2026-01-13 04:26:59

Step 1: Transcribe with parakeet-mlx.
When I started transcribing AppStories and MacStories Unwind three years ago, I had wanted to do so for years, but the tools at the time were either too inaccurate or too expensive. That turned a corner with OpenAI’s Whisper, an open-source speech-to-text model that blew away other readily available options.
Still, the results weren’t good enough to publish those transcripts anywhere. Instead, I kept them as text-searchable archives to make it easier to find and link to old episodes.
Since then, a cottage industry of apps has arisen around Whisper transcription. Some of those tools do a very good job with what is now an aging model, but I have never been satisfied with their accuracy or speed. However, when we began publishing our podcasts as videos, I knew it was finally time to start generating transcripts because as inaccurate as Whisper is, YouTube’s automatically generated transcripts are far worse.

VidCap in action.
My first stab at video transcription was to use apps like VidCap and MacWhisper. After a transcript was generated, I’d run it through MassReplaceIt, a Mac app that lets you create and apply a huge dictionary of spelling corrections using a bulk find-and-replace operation. As I found errors in AI transcriptions by manually skimming them, I’d add those corrections to my dictionary. As a result, the transcriptions improved over time, but it was a cumbersome process that relied on me spotting errors, and I didn’t have time to do more than scan through each transcript quickly.
That’s why I was so enthusiastic about the speech APIs that Apple introduced last year at WWDC. The accuracy wasn’t any better than Whisper, and in some circumstances it was worse, but it was fast, which I appreciate given the many steps needed to get a YouTube video published.
The process was sped up considerably when Claude Skills were released. A skill can combine a script with instructions to create a hybrid automation with both the deterministic outcome of scripting and the fuzzy analysis of LLMs.

Transcribing with yap.
I’d run yap, a command line tool that I used to transcribe videos with Apple’s speech-to-text framework. Next, I’d open the Claude app, attach the resulting transcript, and run a skill that would run the script, replacing known spelling errors. Then, Claude would analyze the text against its knowledge base, looking for other likely misspellings. When it found one, Claude would reply with some textual context, asking if the proposed change should be made. After I responded, Claude would further improve my transcript, and I’d tell Claude which of its suggestions to add to the script’s dictionary, helping improve the results a little each time I used the skill.
Over the holidays, I refined my skill further and moved it from the Claude app to the Terminal. The first change was to move to parakeet-mlx, an Apple silicon-optimized version of NVIDIA’s Parakeet model that was released last summer. Parakeet isn’t as fast as Apple’s speech APIs, but it’s more accurate, and crucially, its mistakes are closer to the right answers phonetically than the ones made by Apple’s tools. Consequently, Claude is more likely to find mistakes that aren’t in my dictionary of misspellings in its final review.

Managing the built-in corrections dictionary.
With Claude Opus 4.5’s assistance, I rebuilt the Python script at the heart of my Claude skill to run videos through parakeet-mlx, saving the results as either a .srt or .txt file (or both) in the same location as the original file but prepended with “CLEANED TRANSCRIPT.” Because Claude Code can run scripts and access local files from Terminal, the transition to the final fuzzy pass for errors is seamless.
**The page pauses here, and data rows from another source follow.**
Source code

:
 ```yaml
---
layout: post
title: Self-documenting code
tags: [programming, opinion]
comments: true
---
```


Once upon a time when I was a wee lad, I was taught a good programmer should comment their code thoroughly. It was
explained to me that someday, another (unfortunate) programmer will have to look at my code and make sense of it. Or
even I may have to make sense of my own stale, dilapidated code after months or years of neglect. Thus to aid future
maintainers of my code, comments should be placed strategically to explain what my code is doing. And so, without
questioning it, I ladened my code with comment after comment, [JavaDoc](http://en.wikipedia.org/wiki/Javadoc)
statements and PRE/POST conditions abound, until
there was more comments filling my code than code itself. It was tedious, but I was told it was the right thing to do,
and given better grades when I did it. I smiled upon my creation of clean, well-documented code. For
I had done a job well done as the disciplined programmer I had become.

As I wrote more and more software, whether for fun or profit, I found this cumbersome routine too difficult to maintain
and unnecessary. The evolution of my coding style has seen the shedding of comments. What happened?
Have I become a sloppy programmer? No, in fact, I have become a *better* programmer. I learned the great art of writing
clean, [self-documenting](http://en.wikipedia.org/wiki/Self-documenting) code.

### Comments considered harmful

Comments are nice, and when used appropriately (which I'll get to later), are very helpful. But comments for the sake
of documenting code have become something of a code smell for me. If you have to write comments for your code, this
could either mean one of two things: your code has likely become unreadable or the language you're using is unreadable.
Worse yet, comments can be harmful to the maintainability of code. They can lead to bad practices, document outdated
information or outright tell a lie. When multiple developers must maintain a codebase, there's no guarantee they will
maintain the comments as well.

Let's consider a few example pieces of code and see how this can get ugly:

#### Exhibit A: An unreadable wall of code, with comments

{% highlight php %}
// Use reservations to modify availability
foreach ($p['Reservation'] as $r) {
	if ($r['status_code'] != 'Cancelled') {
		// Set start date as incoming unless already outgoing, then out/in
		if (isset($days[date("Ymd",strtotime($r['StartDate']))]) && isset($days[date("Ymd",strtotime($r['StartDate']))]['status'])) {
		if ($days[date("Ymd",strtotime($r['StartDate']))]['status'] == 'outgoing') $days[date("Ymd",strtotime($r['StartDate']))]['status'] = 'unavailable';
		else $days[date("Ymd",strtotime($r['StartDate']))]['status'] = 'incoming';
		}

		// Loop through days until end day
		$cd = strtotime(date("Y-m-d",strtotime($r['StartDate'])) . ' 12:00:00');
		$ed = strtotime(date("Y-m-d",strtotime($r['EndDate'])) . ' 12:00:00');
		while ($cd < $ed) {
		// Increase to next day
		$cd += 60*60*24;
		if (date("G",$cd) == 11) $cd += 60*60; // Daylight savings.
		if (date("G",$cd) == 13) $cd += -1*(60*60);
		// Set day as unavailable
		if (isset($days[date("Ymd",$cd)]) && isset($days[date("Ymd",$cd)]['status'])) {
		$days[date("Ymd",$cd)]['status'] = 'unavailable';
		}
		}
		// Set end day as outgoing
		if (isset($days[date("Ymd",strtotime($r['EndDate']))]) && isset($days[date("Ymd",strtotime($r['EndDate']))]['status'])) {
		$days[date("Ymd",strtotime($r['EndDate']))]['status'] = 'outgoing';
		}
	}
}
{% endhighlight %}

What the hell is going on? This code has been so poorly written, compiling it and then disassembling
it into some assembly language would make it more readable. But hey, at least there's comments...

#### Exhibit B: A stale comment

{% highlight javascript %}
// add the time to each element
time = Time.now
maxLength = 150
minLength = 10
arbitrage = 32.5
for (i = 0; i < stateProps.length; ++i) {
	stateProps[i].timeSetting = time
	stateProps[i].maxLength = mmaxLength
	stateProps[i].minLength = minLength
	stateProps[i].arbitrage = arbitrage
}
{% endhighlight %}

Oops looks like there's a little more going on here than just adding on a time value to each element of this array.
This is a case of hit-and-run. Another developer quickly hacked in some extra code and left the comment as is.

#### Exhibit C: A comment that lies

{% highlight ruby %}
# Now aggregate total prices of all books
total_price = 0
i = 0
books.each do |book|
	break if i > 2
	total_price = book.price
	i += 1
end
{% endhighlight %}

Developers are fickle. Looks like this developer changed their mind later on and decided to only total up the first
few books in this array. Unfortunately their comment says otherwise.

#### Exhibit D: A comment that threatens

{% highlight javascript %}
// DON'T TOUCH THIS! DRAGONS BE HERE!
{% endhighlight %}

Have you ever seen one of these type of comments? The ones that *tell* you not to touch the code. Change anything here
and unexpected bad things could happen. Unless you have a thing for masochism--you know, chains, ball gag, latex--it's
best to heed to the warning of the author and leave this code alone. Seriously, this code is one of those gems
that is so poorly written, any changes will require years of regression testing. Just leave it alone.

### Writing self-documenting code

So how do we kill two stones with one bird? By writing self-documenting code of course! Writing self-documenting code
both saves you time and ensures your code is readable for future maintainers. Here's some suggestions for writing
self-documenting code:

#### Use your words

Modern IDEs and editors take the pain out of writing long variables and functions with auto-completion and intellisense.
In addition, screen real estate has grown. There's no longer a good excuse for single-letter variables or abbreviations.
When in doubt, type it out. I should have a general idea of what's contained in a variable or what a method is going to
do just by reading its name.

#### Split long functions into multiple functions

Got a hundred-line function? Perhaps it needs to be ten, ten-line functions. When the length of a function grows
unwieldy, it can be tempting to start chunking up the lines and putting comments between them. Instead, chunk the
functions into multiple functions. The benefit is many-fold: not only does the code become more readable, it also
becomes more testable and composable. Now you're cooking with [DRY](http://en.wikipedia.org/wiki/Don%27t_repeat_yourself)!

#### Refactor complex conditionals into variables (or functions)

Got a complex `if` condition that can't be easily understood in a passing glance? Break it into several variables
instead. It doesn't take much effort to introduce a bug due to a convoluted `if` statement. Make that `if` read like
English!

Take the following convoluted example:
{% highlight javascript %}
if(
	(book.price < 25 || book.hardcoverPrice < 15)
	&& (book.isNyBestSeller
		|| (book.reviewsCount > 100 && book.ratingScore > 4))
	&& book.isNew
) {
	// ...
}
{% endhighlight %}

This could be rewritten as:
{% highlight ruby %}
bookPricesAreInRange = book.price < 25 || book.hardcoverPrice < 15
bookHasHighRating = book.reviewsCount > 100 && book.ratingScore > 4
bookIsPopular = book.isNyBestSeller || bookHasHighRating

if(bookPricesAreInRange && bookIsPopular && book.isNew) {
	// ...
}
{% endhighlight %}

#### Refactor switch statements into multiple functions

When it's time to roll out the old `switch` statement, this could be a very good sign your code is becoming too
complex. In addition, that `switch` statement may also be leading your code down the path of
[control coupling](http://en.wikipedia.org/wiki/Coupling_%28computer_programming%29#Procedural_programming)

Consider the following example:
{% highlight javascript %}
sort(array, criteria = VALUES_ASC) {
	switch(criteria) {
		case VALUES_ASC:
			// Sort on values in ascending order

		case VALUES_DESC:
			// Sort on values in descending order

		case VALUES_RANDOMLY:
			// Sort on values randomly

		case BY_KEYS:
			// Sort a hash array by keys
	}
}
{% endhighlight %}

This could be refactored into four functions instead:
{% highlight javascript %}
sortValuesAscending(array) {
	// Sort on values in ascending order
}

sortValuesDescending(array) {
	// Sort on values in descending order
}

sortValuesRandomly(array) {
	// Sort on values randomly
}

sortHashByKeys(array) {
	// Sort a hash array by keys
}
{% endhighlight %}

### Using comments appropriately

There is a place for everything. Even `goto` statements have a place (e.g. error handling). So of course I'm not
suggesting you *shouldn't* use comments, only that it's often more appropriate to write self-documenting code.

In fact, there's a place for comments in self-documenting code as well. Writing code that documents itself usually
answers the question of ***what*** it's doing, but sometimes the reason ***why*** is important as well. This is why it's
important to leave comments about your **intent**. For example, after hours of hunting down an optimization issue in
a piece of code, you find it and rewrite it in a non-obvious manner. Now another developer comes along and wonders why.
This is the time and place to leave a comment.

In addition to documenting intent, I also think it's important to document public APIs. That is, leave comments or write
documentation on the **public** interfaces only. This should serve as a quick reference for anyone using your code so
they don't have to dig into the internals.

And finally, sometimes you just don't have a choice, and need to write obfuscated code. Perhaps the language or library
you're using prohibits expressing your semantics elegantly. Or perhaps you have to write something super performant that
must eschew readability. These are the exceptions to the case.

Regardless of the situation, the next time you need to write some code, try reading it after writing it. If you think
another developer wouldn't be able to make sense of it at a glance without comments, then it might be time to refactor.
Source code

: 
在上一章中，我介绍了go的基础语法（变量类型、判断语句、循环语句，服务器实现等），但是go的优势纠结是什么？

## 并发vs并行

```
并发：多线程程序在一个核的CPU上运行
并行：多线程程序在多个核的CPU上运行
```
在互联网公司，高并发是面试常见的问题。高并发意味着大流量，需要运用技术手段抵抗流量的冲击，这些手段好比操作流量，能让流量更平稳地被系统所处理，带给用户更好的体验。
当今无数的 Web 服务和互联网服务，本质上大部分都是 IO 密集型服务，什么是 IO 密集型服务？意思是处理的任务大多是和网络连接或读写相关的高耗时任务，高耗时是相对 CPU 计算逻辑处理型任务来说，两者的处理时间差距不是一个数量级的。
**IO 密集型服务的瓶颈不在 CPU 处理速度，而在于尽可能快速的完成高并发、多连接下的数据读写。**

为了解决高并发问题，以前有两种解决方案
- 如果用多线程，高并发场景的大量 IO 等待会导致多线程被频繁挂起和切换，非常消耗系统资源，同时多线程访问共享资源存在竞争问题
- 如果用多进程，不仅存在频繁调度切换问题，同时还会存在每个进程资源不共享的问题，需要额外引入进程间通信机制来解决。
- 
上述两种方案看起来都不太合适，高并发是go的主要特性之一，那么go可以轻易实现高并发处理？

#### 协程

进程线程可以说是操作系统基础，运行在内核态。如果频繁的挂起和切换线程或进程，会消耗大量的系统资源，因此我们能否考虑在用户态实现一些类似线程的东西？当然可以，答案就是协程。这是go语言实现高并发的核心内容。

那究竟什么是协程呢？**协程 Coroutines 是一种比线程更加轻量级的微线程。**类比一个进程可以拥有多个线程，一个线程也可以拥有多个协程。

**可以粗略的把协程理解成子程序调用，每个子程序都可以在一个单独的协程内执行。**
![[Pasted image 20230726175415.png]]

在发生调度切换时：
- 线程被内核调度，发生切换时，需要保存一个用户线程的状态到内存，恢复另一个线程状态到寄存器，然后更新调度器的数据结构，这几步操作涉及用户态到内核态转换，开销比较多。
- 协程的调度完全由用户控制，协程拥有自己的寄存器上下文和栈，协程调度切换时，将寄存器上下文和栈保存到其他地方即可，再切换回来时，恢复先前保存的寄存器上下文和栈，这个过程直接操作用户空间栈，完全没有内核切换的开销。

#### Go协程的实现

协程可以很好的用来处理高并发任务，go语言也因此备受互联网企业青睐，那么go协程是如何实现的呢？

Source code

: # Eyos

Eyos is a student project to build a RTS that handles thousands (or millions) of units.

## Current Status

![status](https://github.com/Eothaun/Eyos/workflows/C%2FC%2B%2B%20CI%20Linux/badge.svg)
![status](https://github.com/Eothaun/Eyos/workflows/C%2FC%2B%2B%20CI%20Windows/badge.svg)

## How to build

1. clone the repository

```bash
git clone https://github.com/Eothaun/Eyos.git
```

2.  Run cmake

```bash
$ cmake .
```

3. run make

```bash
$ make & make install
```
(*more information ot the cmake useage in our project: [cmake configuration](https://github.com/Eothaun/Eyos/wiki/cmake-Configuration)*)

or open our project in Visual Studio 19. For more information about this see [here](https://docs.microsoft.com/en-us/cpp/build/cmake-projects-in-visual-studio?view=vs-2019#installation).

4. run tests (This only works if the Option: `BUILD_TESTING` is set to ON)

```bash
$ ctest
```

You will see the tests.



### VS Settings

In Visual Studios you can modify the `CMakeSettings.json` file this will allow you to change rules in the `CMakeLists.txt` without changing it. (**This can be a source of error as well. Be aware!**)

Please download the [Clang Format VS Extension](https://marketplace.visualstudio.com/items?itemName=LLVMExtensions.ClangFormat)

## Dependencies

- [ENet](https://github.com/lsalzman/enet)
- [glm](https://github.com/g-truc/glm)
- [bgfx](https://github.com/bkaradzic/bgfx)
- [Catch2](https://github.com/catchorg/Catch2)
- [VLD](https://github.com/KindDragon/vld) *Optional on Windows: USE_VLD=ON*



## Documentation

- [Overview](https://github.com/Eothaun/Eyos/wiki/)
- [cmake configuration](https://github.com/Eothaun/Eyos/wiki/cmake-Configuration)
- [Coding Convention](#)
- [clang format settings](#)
Claude asks permission to access the cleaned transcript file that the script creates and then generates a report with suggested changes.

A list of obscure words Claude suggested changing. Every one was correct.
The last step is for me to confirm which suggested changes should be made and which should be added to the dictionary of corrections. The whole process takes just a couple of minutes, and it’s worth the effort. For the last episode of AppStories, the script found and corrected 27 errors, many of which were misspellings of our names, our podcasts, and MacStories. The final pass by Claude managed to catch seven more issues, including everything from a misspelling of the band name Deftones to Susvara, a model of headphones, and Bazzite, an open-source SteamOS project. Those are far from everyday words, but now, their misspellings are not only fixed in the latest episode of AppStories, they’re in the dictionary where those words will always be corrected whether Claude’s analysis catches them or not.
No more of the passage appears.